Facing the chair of bones, Achoreus-who had committed himself to the service of Lord Fellian when he was but seventeen and kept complimenting himself on his far-sightedness-grinned from ear to ear at the brilliant inspiration of his master.
“Before those fools learn that winning from me costs nothing,” Fellian declared, “I shall have taken the very roofs from over their heads! They will be shamed if they refuse to match my stakes, and I may climb as high as I wish, while they-poor fools!-struggle to clamber after me. Oh, how I look forward to seeing Yuckin’s face when tonight I bet him a hundred skillful servants, including girls fit for a royal bed! You’ve done well, Achoreus. Torquaida, come you here!”
From among the gaggle of retainers who by day and night attended Fellian, subservient to his slightest whim, there shuffled forward the elderly treasurer whose mind retained, so he boasted, even such detail of his master’s coffers as how many of the copper coins in store had been clipped around the edge, instead of honestly worn, and were therefore reserved to pay off tradesmen.
In no small part, Fellian acknowledged, his victories in the endless betting-matches with his rivals were due to Torquaida instructing him what they could or could not stake to correspond with his own wagers. He had rewarded the treasurer suitably, while those who served his rivals were more often punished for letting go irreplaceable wonders on lost bets, and grew daily bitterer by consequence.
“Young Achoreus here,” the lord declared, “has performed a signal service. We have now, thanks to him, one hundred or more extra servants surplus to the needs of the household, and additionally many children who can doubtless be trained up in a useful skill. How, say you, should this service be repaid?”
“This is a difficult estimate,” frowned Torquaida. His ancient voice quavered; Fellian scowled the musicians into silence that he might hear better. “There are two aspects of the matter to consider. First, that he has brought a hundred servants-that is easy. Let him have dirhans to increase his stake in the wager he has made with Captain Ospilo of Lord Yuckin’s train; our privy intelligence states that bet is won on odds of nine to four, whereas Ospilo is yet in ignorance of the result. Thereby the winnings may be much enlarged. I’d say: one hundred coins.”

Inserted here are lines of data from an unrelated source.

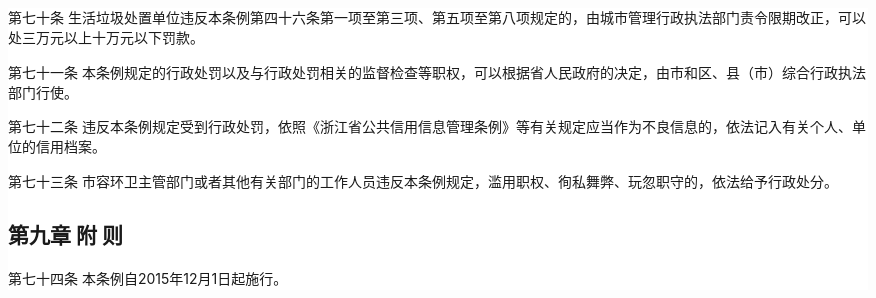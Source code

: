 第七十条 生活垃圾处置单位违反本条例第四十六条第一项至第三项、第五项至第八项规定的，由城市管理行政执法部门责令限期改正，可以处三万元以上十万元以下罚款。

第七十一条 本条例规定的行政处罚以及与行政处罚相关的监督检查等职权，可以根据省人民政府的决定，由市和区、县（市）综合行政执法部门行使。

第七十二条 违反本条例规定受到行政处罚，依照《浙江省公共信用信息管理条例》等有关规定应当作为不良信息的，依法记入有关个人、单位的信用档案。

第七十三条 市容环卫主管部门或者其他有关部门的工作人员违反本条例规定，滥用职权、徇私舞弊、玩忽职守的，依法给予行政处分。

## 第九章    附  则

第七十四条 本条例自2015年12月1日起施行。

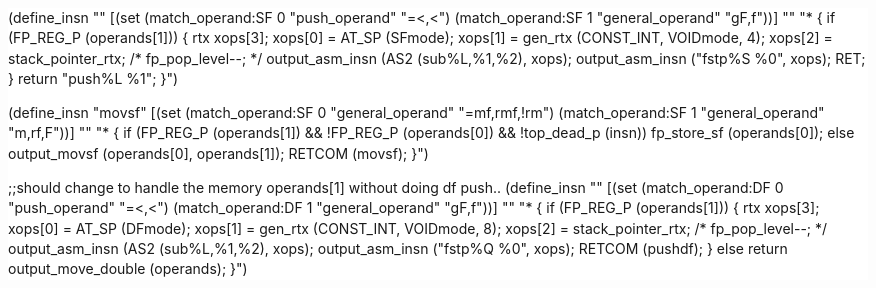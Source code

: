 (define_insn ""
  [(set (match_operand:SF 0 "push_operand" "=<,<")
	(match_operand:SF 1 "general_operand" "gF,f"))]
  ""
  "*
{
  if (FP_REG_P (operands[1]))
    {
      rtx xops[3];
      xops[0] = AT_SP (SFmode);
      xops[1] = gen_rtx (CONST_INT, VOIDmode, 4);
      xops[2] = stack_pointer_rtx;
/*      fp_pop_level--; */
      output_asm_insn (AS2 (sub%L,%1,%2), xops);
      output_asm_insn (\"fstp%S %0\", xops);
      RET;
    }
  return \"push%L %1\";
}")

(define_insn "movsf"
  [(set (match_operand:SF 0 "general_operand" "=mf,rmf,!rm")
	(match_operand:SF 1 "general_operand" "m,rf,F"))]
  ""
  "*
{
  if (FP_REG_P (operands[1])
      && !FP_REG_P (operands[0])
      && !top_dead_p (insn))
    fp_store_sf (operands[0]);
  else
    output_movsf (operands[0], operands[1]);
  RETCOM (movsf);
}")

;;should change to handle the memory operands[1] without doing df push..
(define_insn ""
  [(set (match_operand:DF 0 "push_operand" "=<,<")
	(match_operand:DF 1 "general_operand" "gF,f"))]
  ""
  "*
{
  if (FP_REG_P (operands[1]))
    {
      rtx xops[3];
      xops[0] = AT_SP (DFmode);
      xops[1] = gen_rtx (CONST_INT, VOIDmode, 8);
      xops[2] = stack_pointer_rtx;
/*      fp_pop_level--; */
      output_asm_insn (AS2 (sub%L,%1,%2), xops);
      output_asm_insn (\"fstp%Q %0\", xops);
      RETCOM (pushdf);
    }
  else
    return output_move_double (operands);
}")
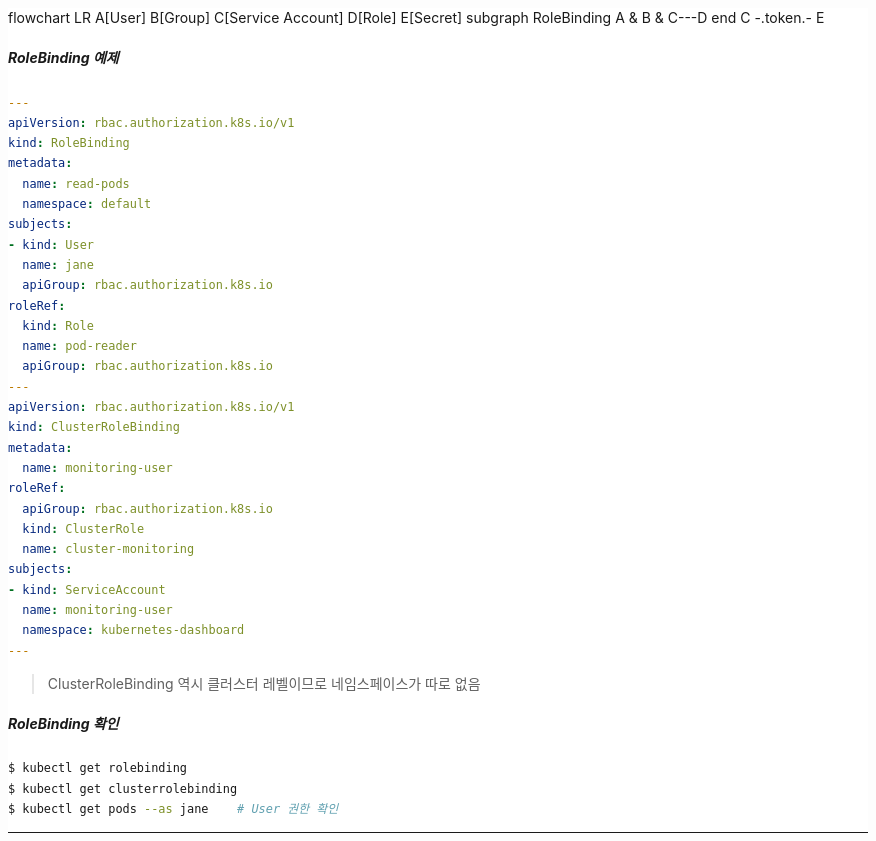 

<div class="mermaid">
flowchart LR
  A[User]
  B[Group]
  C[Service Account]
  D[Role]
  E[Secret]
  subgraph RoleBinding
  A & B & C---D
  end
  C -.token.- E
</div>

##### RoleBinding 예제

```yaml
---
apiVersion: rbac.authorization.k8s.io/v1
kind: RoleBinding
metadata:
  name: read-pods
  namespace: default
subjects:
- kind: User
  name: jane
  apiGroup: rbac.authorization.k8s.io
roleRef:
  kind: Role
  name: pod-reader
  apiGroup: rbac.authorization.k8s.io
---
apiVersion: rbac.authorization.k8s.io/v1
kind: ClusterRoleBinding
metadata:
  name: monitoring-user
roleRef:
  apiGroup: rbac.authorization.k8s.io
  kind: ClusterRole
  name: cluster-monitoring
subjects:
- kind: ServiceAccount
  name: monitoring-user
  namespace: kubernetes-dashboard
---
```
> ClusterRoleBinding 역시 클러스터 레벨이므로 네임스페이스가 따로 없음

##### RoleBinding 확인

```sh
$ kubectl get rolebinding
$ kubectl get clusterrolebinding
$ kubectl get pods --as jane	# User 권한 확인
```

---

Fellian slapped his thigh and chortled at the ingenuity of the deceit, while Achoreus preened his mustachios and basked in the envy of those around.
“Beyond that, however,” Torquaida continued in his reedy tones, “it remains to be established what the value of these servants is. As one should not wager on a horse without inspecting both it and its competition, thus too one must begin by looking over the captives.”
“Let them be brought, then!” Fellian cried. “Clear a space on the gallery large enough for them to parade!”
“Sir,” ventured Achoreus, “there were not a few among them who resented the-ah-the invitation I extended to enter your lordship’s service. It will be best to make space also for the escort I detailed to accompany them.”
“What?” Fellian leaned forward on his chair, scowling. “Say you that a man on whom Lady Luck smiles so long and so often is to be injured by-by some stupid peasant? Or is it that you neglected to disarm them?”
Seeing his new-found fortune vanishing any second, Achoreus replied placatingly, “My lord! There was hardly a weapon in the whole village, save rustic implements whose names I scarcely know, not having had truck with country matters-scythes, perhaps, or maybe hatchets…. Which, naturally, we deprived them of! But all of those’ we brought are able-bodied, and hence remain possessed of feet and fists!”
“Hmmm!” Fellian rubbed his chin. “Yes, I remember well a gladiator whom Lord Yuckin set against a champion of mine, in years gone by, who lost both net and trident and still won the bout, by some such underhand trick as clawing out his opponent’s vitals with his nails.” He gave an embarrassed cough; he hated to refer to any wager he had lost. “Well, then, bring them up, but have a guard around them, as you say.”